# TIME COMPLEXITIES OF ML ALGORITHMS

THIS ARTICLE SUMMARISES THE TIME COMPLEXITIES OF THE MOST COMMONLY USED AND ENQUIRED MACHINE LEARNING MODELS.

TIME COMPLEXITIES ARE IMPORTANT TO REMEMBER IN RELATION TO THE FOLLOWING QUESTIONS ASKED:

1. WHEN WOULD YOU CHOOSE ONE MODEL OVER THE OTHER.
2. IS A PARTICULAR ALGORITHM GOOD FOR INTERNET APPLICATIONS ?
3. WHETHER AN ALGORITHM SCALES GOOD ON LARGE DATSETS/DATABASES.
4. IS RE-TRAINING A PARTICULAR MODEL COSTLY IN TERMS OF RESOURCES.
5. IF INPUT DISTRIBUTION IS CHANGING CONSTANTLY WHICH MODEL IS PREFERABLE.

LETS START OUR DISCUSSION ON TIME COMPLEXITIES . I WILL ASSUME YOU KNOW THE BASIC INTUITION OF ALL THE ALGORITHMS AND HENCE THIS WILL JUST BE A CRISP TO THE POINT SUMMARY !

REMEMBER , MANY TIMES YOU MIGHT FIND DIFFERENT ANSWERS ON THE INTERNET FOR SAME ALGO BECAUSE OF THE UNDERLYING DATA STRUCTURE OR CODE OPTIMISATION USED. OR MAYBE BECAUSE THEY ARE STATING BEST /WORST CONDITIONS . BEST APPROACH IS TO KNOW ONE COMPLEXITY AND THE CORRESPONDING PROCEDURE USED .

## LINEAR REGRESSION

TERMINOLOGY :

DATASET = {X,Y} DIMENSIONS OF X= n*m , DIMENSIONS OF Y = n*1

train -time complexity = O((m^2)*(n+m))
run -time complexity= O(m)
space complexity(during run time)= O(m)

conclusion: small run time and space complexity! good for low latency problems .

source:https://levelup.gitconnected.com/train-test-complexity-and-space-complexity-of-linear-regression-26b604dcdfa3#:~:text=So%2C%20runtime%20complexity%20of%20Linear,features%2Fdimension%20of%20the%20data.

## LOGISTIC REGRESSION

TERMINOLOGY:

DATASET = {X,Y} DIMENSIONS OF X= n*m , DIMENSIONS OF Y = n*1

train -time complexity = O(n*m)
run -time complexity= O(m)
space complexity(during run time)= O(m)

conclusion: small run time and space complexity! good for low latency problems .

## NAIVE BAYES

DATASET = {X,Y} DIMENSIONS OF X= n*d , DIMENSIONS OF Y = n*1 CLASSES =C

train -time complexity = O(n*d*c)
run -time complexity= O(d*c)
space complexity(during run time)= O(d*c)

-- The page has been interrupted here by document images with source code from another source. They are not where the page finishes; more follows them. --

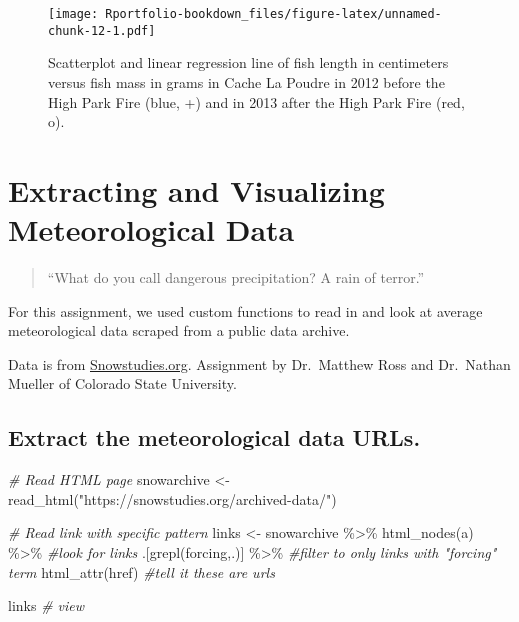\documentclass[
]{book}
\newenvironment{Shaded}{\begin{snugshade}}{\end{snugshade}}
\newcommand{\CommentTok}[1]{\textcolor[rgb]{0.56,0.35,0.01}{\textit{#1}}}
\newcommand{\FunctionTok}[1]{\textcolor[rgb]{0.00,0.00,0.00}{#1}}
\newcommand{\NormalTok}[1]{#1}
\newcommand{\OtherTok}[1]{\textcolor[rgb]{0.56,0.35,0.01}{#1}}
\newcommand{\SpecialCharTok}[1]{\textcolor[rgb]{0.00,0.00,0.00}{#1}}
\newcommand{\StringTok}[1]{\textcolor[rgb]{0.31,0.60,0.02}{#1}}
\begin{document}
\begin{figure}
\centering
\texttt{[image: Rportfolio-bookdown\_files/figure-latex/unnamed-chunk-12-1.pdf]}
\caption{\label{fig:unnamed-chunk-12}Scatterplot and linear regression line of fish length in centimeters versus fish mass in grams in Cache La Poudre in 2012 before the High Park Fire (blue, +) and in 2013 after the High Park Fire (red, o).}
\end{figure}

\hypertarget{extracting-and-visualizing-meteorological-data}{%
\chapter{Extracting and Visualizing Meteorological Data}\label{extracting-and-visualizing-meteorological-data}}

\begin{quote}
``What do you call dangerous precipitation? A rain of terror.''
\end{quote}

For this assignment, we used custom functions to read in and look at average meteorological data scraped from a public data archive.

Data is from \href{https://snowstudies.org/archived-data/}{Snowstudies.org}. Assignment by Dr.~Matthew Ross and Dr.~Nathan Mueller of Colorado State University.

\hypertarget{extract-the-meteorological-data-urls.}{%
\section{Extract the meteorological data URLs.}\label{extract-the-meteorological-data-urls.}}

\begin{Shaded}
\begin{Highlighting}[]
\CommentTok{\# Read HTML page }
\NormalTok{snowarchive }\OtherTok{\textless{}{-}} \FunctionTok{read\_html}\NormalTok{(}\StringTok{"https://snowstudies.org/archived{-}data/"}\NormalTok{)}

\CommentTok{\# Read link with specific pattern}
\NormalTok{links }\OtherTok{\textless{}{-}}\NormalTok{ snowarchive }\SpecialCharTok{\%\textgreater{}\%}
  \FunctionTok{html\_nodes}\NormalTok{(}\StringTok{\textquotesingle{}a\textquotesingle{}}\NormalTok{) }\SpecialCharTok{\%\textgreater{}\%} \CommentTok{\#look for links}
\NormalTok{  .[}\FunctionTok{grepl}\NormalTok{(}\StringTok{\textquotesingle{}forcing\textquotesingle{}}\NormalTok{,.)] }\SpecialCharTok{\%\textgreater{}\%} \CommentTok{\#filter to only links with "forcing" term}
  \FunctionTok{html\_attr}\NormalTok{(}\StringTok{\textquotesingle{}href\textquotesingle{}}\NormalTok{) }\CommentTok{\#tell it these are urls}

\NormalTok{links }\CommentTok{\# view}
\end{Highlighting}
\end{Shaded}
\end{document}
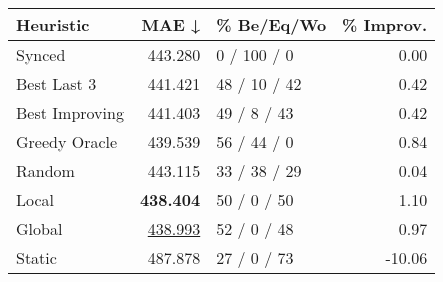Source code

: \begin{tabular}{lrlr}
\toprule
\textbf{Heuristic} & \textbf{MAE ↓} & \textbf{\% Be/Eq/Wo} & \textbf{\% Improv.} \\
\midrule
            Synced &        443.280 &          0 / 100 / 0 &                0.00 \\
\midrule
       Best Last 3 &        441.421 &         48 / 10 / 42 &                0.42 \\
    Best Improving &        441.403 &          49 / 8 / 43 &                0.42 \\
\addlinespace
     Greedy Oracle &        439.539 &          56 / 44 / 0 &                0.84 \\
            Random &        443.115 &         33 / 38 / 29 &                0.04 \\
\midrule
             Local &        \textbf{438.404} &          50 / 0 / 50 &                1.10 \\
            Global &        \underline{438.993} &          52 / 0 / 48 &                0.97 \\
\midrule
            Static &        487.878 &          27 / 0 / 73 &              -10.06 \\
\bottomrule
\end{tabular}

\label{tab:non_lr05_le1_bs4_Summary}
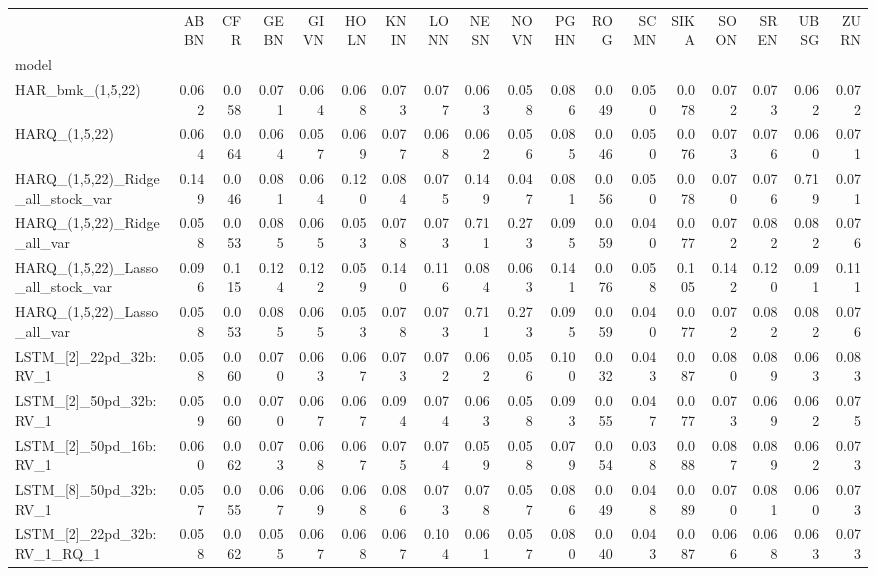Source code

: \begin{tabular}{lrrrrrrrrrrrrrrrrr}
\toprule
 & ABBN & CFR & GEBN & GIVN & HOLN & KNIN & LONN & NESN & NOVN & PGHN & ROG & SCMN & SIKA & SOON & SREN & UBSG & ZURN \\
model &  &  &  &  &  &  &  &  &  &  &  &  &  &  &  &  &  \\
\midrule
HAR\_bmk\_(1,5,22) & 0.062 & 0.058 & 0.071 & 0.064 & 0.068 & 0.073 & 0.077 & 0.063 & 0.058 & 0.086 & 0.049 & 0.050 & 0.078 & 0.072 & 0.073 & 0.062 & 0.072 \\
HARQ\_(1,5,22) & 0.064 & 0.064 & 0.064 & 0.057 & 0.069 & 0.077 & 0.068 & 0.062 & 0.056 & 0.085 & 0.046 & 0.050 & 0.076 & 0.073 & 0.076 & 0.060 & 0.071 \\
HARQ\_(1,5,22)\_Ridge\_all\_stock\_var & 0.149 & 0.046 & 0.081 & 0.064 & 0.120 & 0.084 & 0.075 & 0.149 & 0.047 & 0.081 & 0.056 & 0.050 & 0.078 & 0.070 & 0.076 & 0.719 & 0.071 \\
HARQ\_(1,5,22)\_Ridge\_all\_var & 0.058 & 0.053 & 0.085 & 0.065 & 0.053 & 0.078 & 0.073 & 0.711 & 0.273 & 0.095 & 0.059 & 0.040 & 0.077 & 0.072 & 0.082 & 0.082 & 0.076 \\
HARQ\_(1,5,22)\_Lasso\_all\_stock\_var & 0.096 & 0.115 & 0.124 & 0.122 & 0.059 & 0.140 & 0.116 & 0.084 & 0.063 & 0.141 & 0.076 & 0.058 & 0.105 & 0.142 & 0.120 & 0.091 & 0.111 \\
HARQ\_(1,5,22)\_Lasso\_all\_var & 0.058 & 0.053 & 0.085 & 0.065 & 0.053 & 0.078 & 0.073 & 0.711 & 0.273 & 0.095 & 0.059 & 0.040 & 0.077 & 0.072 & 0.082 & 0.082 & 0.076 \\
LSTM\_[2]\_22pd\_32b:RV\_1 & 0.058 & 0.060 & 0.070 & 0.063 & 0.067 & 0.073 & 0.072 & 0.062 & 0.056 & 0.100 & 0.032 & 0.043 & 0.087 & 0.080 & 0.089 & 0.063 & 0.083 \\
LSTM\_[2]\_50pd\_32b:RV\_1 & 0.059 & 0.060 & 0.070 & 0.067 & 0.067 & 0.094 & 0.074 & 0.063 & 0.058 & 0.093 & 0.055 & 0.047 & 0.077 & 0.073 & 0.069 & 0.062 & 0.075 \\
LSTM\_[2]\_50pd\_16b:RV\_1 & 0.060 & 0.062 & 0.073 & 0.068 & 0.067 & 0.075 & 0.074 & 0.059 & 0.058 & 0.079 & 0.054 & 0.038 & 0.088 & 0.087 & 0.089 & 0.062 & 0.073 \\
LSTM\_[8]\_50pd\_32b:RV\_1 & 0.057 & 0.055 & 0.067 & 0.069 & 0.068 & 0.086 & 0.073 & 0.078 & 0.057 & 0.086 & 0.049 & 0.048 & 0.089 & 0.070 & 0.081 & 0.060 & 0.073 \\
LSTM\_[2]\_22pd\_32b:RV\_1\_RQ\_1 & 0.058 & 0.062 & 0.055 & 0.067 & 0.068 & 0.067 & 0.104 & 0.061 & 0.057 & 0.080 & 0.040 & 0.043 & 0.087 & 0.066 & 0.068 & 0.063 & 0.073 \\

\end{tabular}
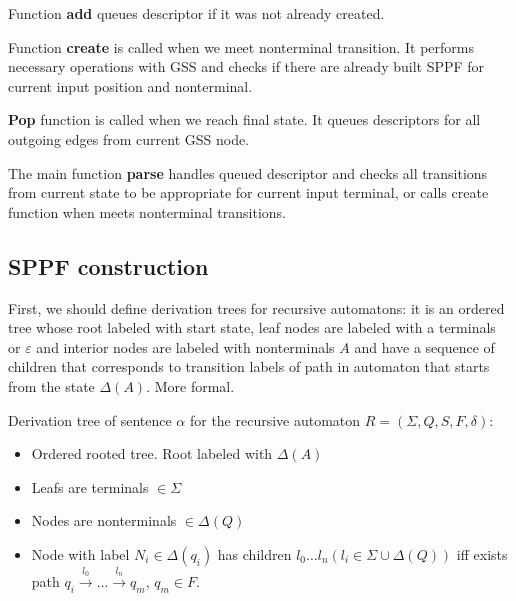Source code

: \documentclass[runningheads,a4paper]{llncs}
\begin{document}

Function \textbf{add} queues descriptor if it was not already created.


Function \textbf{create} is called when we meet nonterminal transition.
It performs necessary operations with GSS and checks if there are already built SPPF for current
input position and nonterminal.

\textbf{Pop} function is called when we reach final state. It queues descriptors for all outgoing edges from current GSS node.



The main function \textbf{parse} handles queued descriptor and checks all transitions from current state to be appropriate
for current input terminal, or calls create function when meets nonterminal transitions.


\subsection{SPPF construction}

First, we should define derivation trees for recursive automatons: it is an ordered tree whose root labeled with start state,
leaf nodes are labeled with a terminals or $\varepsilon$ and interior nodes are labeled with 
nonterminals $A$ and have a sequence of children that corresponds to transition labels of path in 
automaton that starts from the state $\Delta(A)$. More formal. 

\begin{mydef}

Derivation tree of sentence $\alpha$ for the recursive automaton $R=(\Sigma, Q, S, F, \delta)$:%

\begin{itemize}
\item Ordered rooted tree. Root labeled with $\Delta(A)$
\item Leafs are terminals $\in \Sigma$
\item Nodes are nonterminals $\in \Delta(Q)$
\item Node with label $N_i \in \Delta(q_i)$ has children $l_0 \dots l_n (l_i \in \Sigma \cup \Delta(Q))$ iff exists
path
$q_i \xrightarrow[]{l_0} \dots \xrightarrow{l_n} q_m$, $q_m \in F$. 
\end{itemize}

\end{mydef}
\end{document}
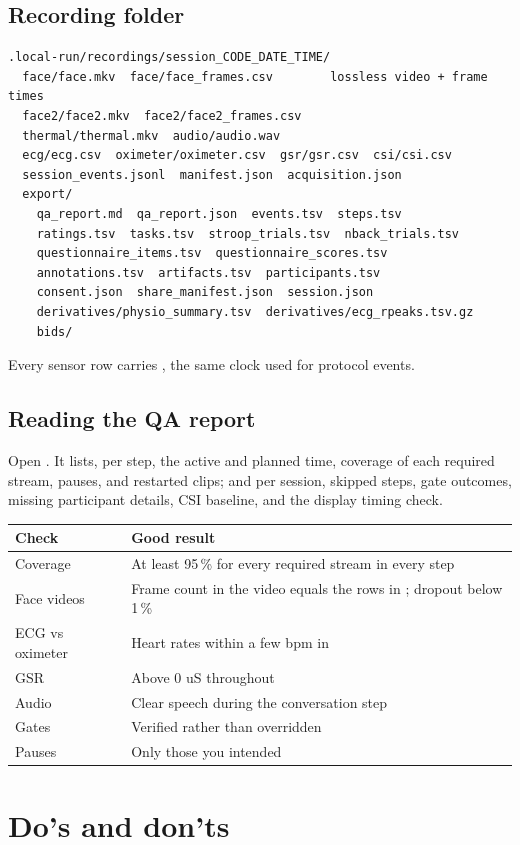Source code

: \documentclass[11pt,a4paper]{article}
\newcommand{\code}[1]{\texttt{\detokenize{#1}}}
\begin{document}
\subsection{Recording folder}
\begin{verbatim}
.local-run/recordings/session_CODE_DATE_TIME/
  face/face.mkv  face/face_frames.csv        lossless video + frame times
  face2/face2.mkv  face2/face2_frames.csv
  thermal/thermal.mkv  audio/audio.wav
  ecg/ecg.csv  oximeter/oximeter.csv  gsr/gsr.csv  csi/csi.csv
  session_events.jsonl  manifest.json  acquisition.json
  export/
    qa_report.md  qa_report.json  events.tsv  steps.tsv
    ratings.tsv  tasks.tsv  stroop_trials.tsv  nback_trials.tsv
    questionnaire_items.tsv  questionnaire_scores.tsv
    annotations.tsv  artifacts.tsv  participants.tsv
    consent.json  share_manifest.json  session.json
    derivatives/physio_summary.tsv  derivatives/ecg_rpeaks.tsv.gz
    bids/
\end{verbatim}
Every sensor row carries \code{host_epoch_ns}, the same clock used for protocol events.

\subsection{Reading the QA report}
Open \code{export/qa_report.md}. It lists, per step, the active and planned time, coverage of each required stream,
pauses, and restarted clips; and per session, skipped steps, gate outcomes, missing participant details, CSI
baseline, and the display timing check.

\begin{tabularx}{\linewidth}{@{}lX@{}}
\toprule
\textbf{Check} & \textbf{Good result} \\
\midrule
Coverage & At least 95\,\% for every required stream in every step \\
Face videos & Frame count in the video equals the rows in \code{*_frames.csv}; dropout below 1\,\% \\
ECG vs oximeter & Heart rates within a few bpm in \code{physio_summary.tsv} \\
GSR & Above 0 uS throughout \\
Audio & Clear speech during the conversation step \\
Gates & Verified rather than overridden \\
Pauses & Only those you intended \\
\bottomrule
\end{tabularx}

\section{Do's and don'ts}
\end{document}
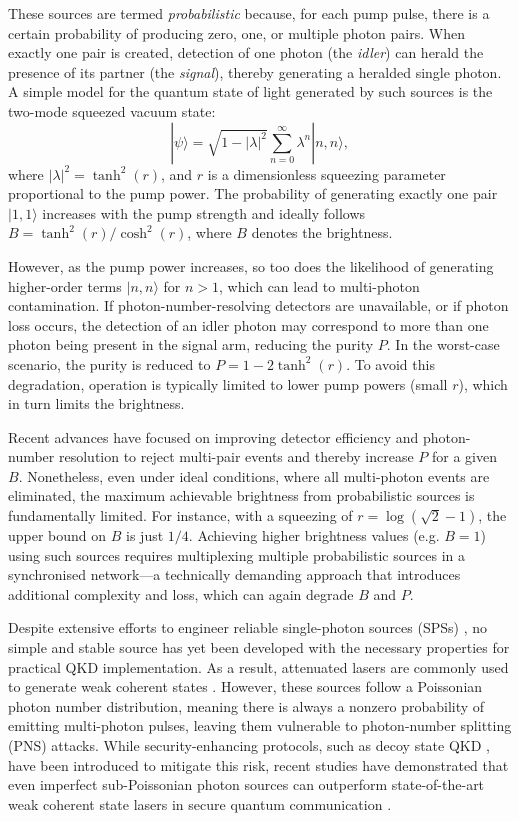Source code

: These sources are termed \textit{probabilistic} because, for each pump pulse, there is a certain probability of producing zero, one, or multiple photon pairs. When exactly one pair is created, detection of one photon (the \textit{idler}) can herald the presence of its partner (the \textit{signal}), thereby generating a heralded single photon. A simple model for the quantum state of light generated by such sources is the two-mode squeezed vacuum state:
\[
|\psi\rangle = \sqrt{1 - |\lambda|^2} \sum_{n=0}^{\infty} \lambda^n |n,n\rangle,
\]
where \( |\lambda|^2 = \tanh^2(r) \), and \( r \) is a dimensionless squeezing parameter proportional to the pump power. The probability of generating exactly one pair \( |1,1\rangle \) increases with the pump strength and ideally follows \( B = \tanh^2(r)/\cosh^2(r) \), where \( B \) denotes the brightness.

However, as the pump power increases, so too does the likelihood of generating higher-order terms \( |n,n\rangle \) for \( n > 1 \), which can lead to multi-photon contamination. If photon-number-resolving detectors are unavailable, or if photon loss occurs, the detection of an idler photon may correspond to more than one photon being present in the signal arm, reducing the purity \( P \). In the worst-case scenario, the purity is reduced to \( P = 1 - 2\tanh^2(r) \). To avoid this degradation, operation is typically limited to lower pump powers (small \( r \)), which in turn limits the brightness.

Recent advances have focused on improving detector efficiency and photon-number resolution to reject multi-pair events and thereby increase \( P \) for a given \( B \). Nonetheless, even under ideal conditions, where all multi-photon events are eliminated, the maximum achievable brightness from probabilistic sources is fundamentally limited. For instance, with a squeezing of \( r = \log(\sqrt{2} - 1) \), the upper bound on \( B \) is just \( 1/4 \). Achieving higher brightness values (e.g. \( B = 1 \)) using such sources requires multiplexing multiple probabilistic sources in a synchronised network—a technically demanding approach that introduces additional complexity and loss, which can again degrade \( B \) and \( P \).


\newpage

Despite extensive efforts to engineer reliable single-photon sources (SPSs) \cite{Eisaman2011}, no simple and stable source has yet been developed with the necessary properties for practical QKD implementation. As a result, attenuated lasers are commonly used to generate weak coherent states \cite{Stucki2005}. However, these sources follow a Poissonian photon number distribution, meaning there is always a nonzero probability of emitting multi-photon pulses, leaving them vulnerable to photon-number splitting (PNS) attacks. While security-enhancing protocols, such as decoy state QKD \cite{Lo2005}, have been introduced to mitigate this risk, recent studies have demonstrated that even imperfect sub-Poissonian photon sources can outperform state-of-the-art weak coherent state lasers in secure quantum communication \cite{Ordan2024}.
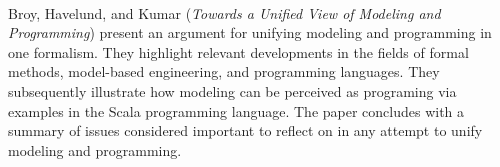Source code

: 

\ \hline \ %

Broy, Havelund, and Kumar
\cite{isola-2016-broy}
({\em Towards a Unified View of Modeling and Programming})
present an argument for unifying modeling and programming in one 
formalism. They highlight relevant developments in the fields 
of formal methods, model-based engineering, and programming 
languages. They subsequently illustrate how modeling can be 
perceived as programing via examples in the Scala 
programming language. The paper concludes with a summary of
issues considered important to reflect on in any attempt to 
unify modeling and programming.
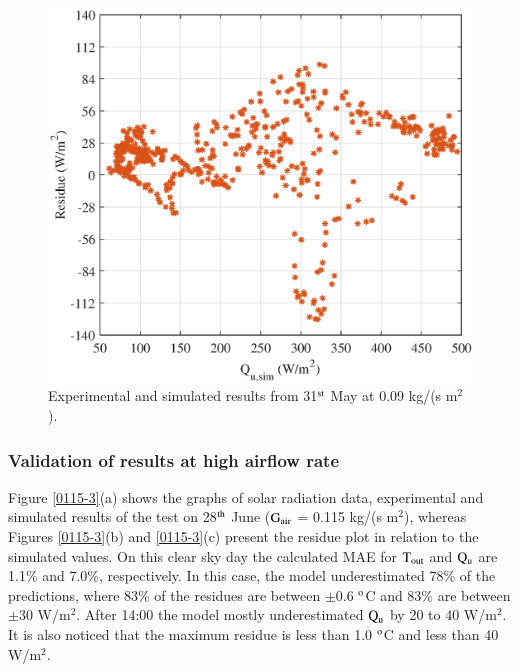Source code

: \begin{figure}[ht!]
\begin{minipage}{0.39\columnwidth}
		\includegraphics[scale=0.5,width=1.0\columnwidth]{figs/009-residue-6.eps}
	\end{minipage}
	
	\caption{Experimental and simulated results from 31$^{\rm{st}}$ May at 0.09 kg/(s m$^2$).}
	\label{009-3}
\end{figure}


\subsubsection{Validation of results at high airflow rate}

Figure \ref{0115-3}(a) shows the graphs of solar radiation data, experimental and simulated results of the test on 28$^{\rm{th}}$ June ($\rm{G_{air}}$ = 0.115 kg/(s m$^2$), whereas Figures \ref{0115-3}(b) and \ref{0115-3}(c) present the residue plot in relation to the simulated values. On this clear sky day the calculated MAE for $\rm{T_{out}}$ and $\rm{Q_{u}}$ are 1.1\% and 7.0\%, respectively. In this case, the model underestimated 78\% of the predictions, where 83\% of the residues are between $\pm$0.6 $^{\rm{o}}$C and 83\% are between $\pm$30 W/m$^2$. After 14:00 the model mostly underestimated $\rm{Q_{u}}$ by 20 to 40 W/m$^2$. It is also noticed that the maximum residue is less than 1.0 $^{\rm{o}}$C and less than 40 W/m$^2$.

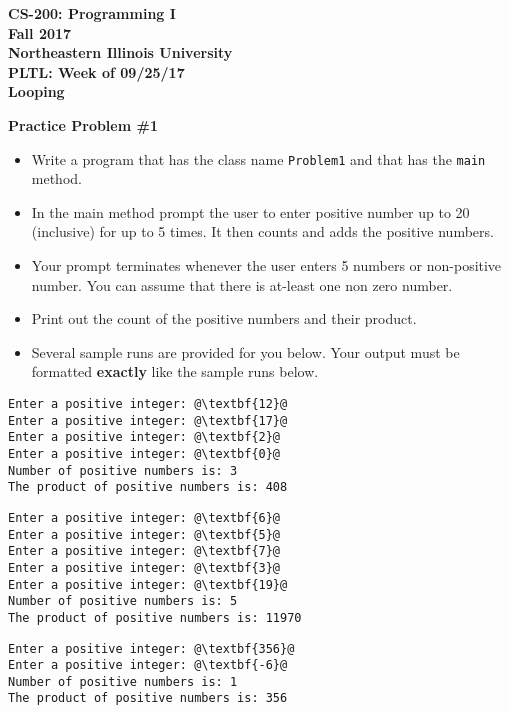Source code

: \documentclass[12pt]{article}
\begin{document}
\begin{center}
	\textbf{CS-200: Programming I}\\
	\textbf{Fall 2017}\\
	\textbf{Northeastern Illinois University}\\
	\textbf{PLTL: Week of 09/25/17}\\
	\textbf{Looping}
\end{center}


\noindent\textbf{Practice Problem \#1}
\begin{itemize}
	\item Write a program that has the class name \texttt{Problem1} and that has the \texttt{main} method.
	\item In the main method prompt the user to enter positive number up to 20 (inclusive) for up to 5 times. It then counts and adds the positive numbers. 
	\item Your prompt terminates whenever the user enters 5 numbers or non-positive number. You can assume that there is at-least one non zero number.
	\item Print out the count of the positive numbers and their product.
	\item Several sample runs are provided for you below. Your output must be formatted \textbf{exactly} like the sample runs below.
\end{itemize}
\begin{center}
\begin{minipage}{7cm}
\begin{lstlisting}[escapechar=@]
Enter a positive integer: @\textbf{12}@
Enter a positive integer: @\textbf{17}@
Enter a positive integer: @\textbf{2}@
Enter a positive integer: @\textbf{0}@
Number of positive numbers is: 3
The product of positive numbers is: 408
\end{lstlisting}
\end{minipage}
\hspace*{0.5cm}
\begin{minipage}{7cm}
\begin{lstlisting}[escapechar=@]
Enter a positive integer: @\textbf{6}@
Enter a positive integer: @\textbf{5}@
Enter a positive integer: @\textbf{7}@
Enter a positive integer: @\textbf{3}@
Enter a positive integer: @\textbf{19}@
Number of positive numbers is: 5
The product of positive numbers is: 11970
\end{lstlisting}
\end{minipage}
\begin{minipage}{7cm}
\begin{lstlisting}[escapechar=@]
Enter a positive integer: @\textbf{356}@
Enter a positive integer: @\textbf{-6}@
Number of positive numbers is: 1
The product of positive numbers is: 356
\end{lstlisting}
\end{minipage}
\end{center}
\end{document}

conclusion: good for high dimensional data set .used in spam detection and other simple non semantic NLP problems . considered as base model for comparision with  complex models.



## SVM

DATASET = {X,Y} DIMENSIONS OF X= n*d , DIMENSIONS OF Y = n*1 S=NUMBER OF SUPPORT VECTORS

train -time complexity = O(n^2)
run -time complexity= O(S*d)
space complexity(during run time)= O(S)

conclusion: high train time complexity .but low latency and space complexity.



## DECISION TREES +RF +GBDT

n=NUMBER OF SAMPLE DATA POINTS ,

d = THE DIMENSIONALITY

k =depth of decision tree

p = number of nodes

train -time complexity = O(n*log(n)*d)
run -time complexity= O(k)
space complexity(during run time)= O(p)

NOW IF WE ARE TAKING OF RANDOM FOREST (M BASE LEARNERS)

train -time complexity = O(n*log(n)*d*m)
run -time complexity= O(k*m)
space complexity(during run time)= O(p*m)

TALKING OF GBDT (m SUCCESIVE MODELS , b is the shrinkage factor(m such coefficients , it will ultimately be a constant addition in complexity and can be ignored asymptotically but its better to point out during interviews as it is what separates it from RF )
train -time complexity = O(n*log(n)*d*m)
run -time complexity= O(k*m)
space complexity(during run time)= O(p*m +b*m)



## K-NEAREST NEIGHBOURS(brute force)

K= number of nearest neighbours

d= dimensions

(no training phase)

run-time complexity = O(n*d) ( the "+kd" term is ignored asymptotically

space complexity(during run time)= O(n*d)

https://stats.stackexchange.com/questions/219655/k-nn-computational-complexity

## kd-tree

K= number of nearest neighbours

d= dimensions

An algorithm that builds a balanced k-d tree to sort points has a worst-case complexity of O(kn log n).

run-time complexity(best-case)=O(2^d *(k)*log n)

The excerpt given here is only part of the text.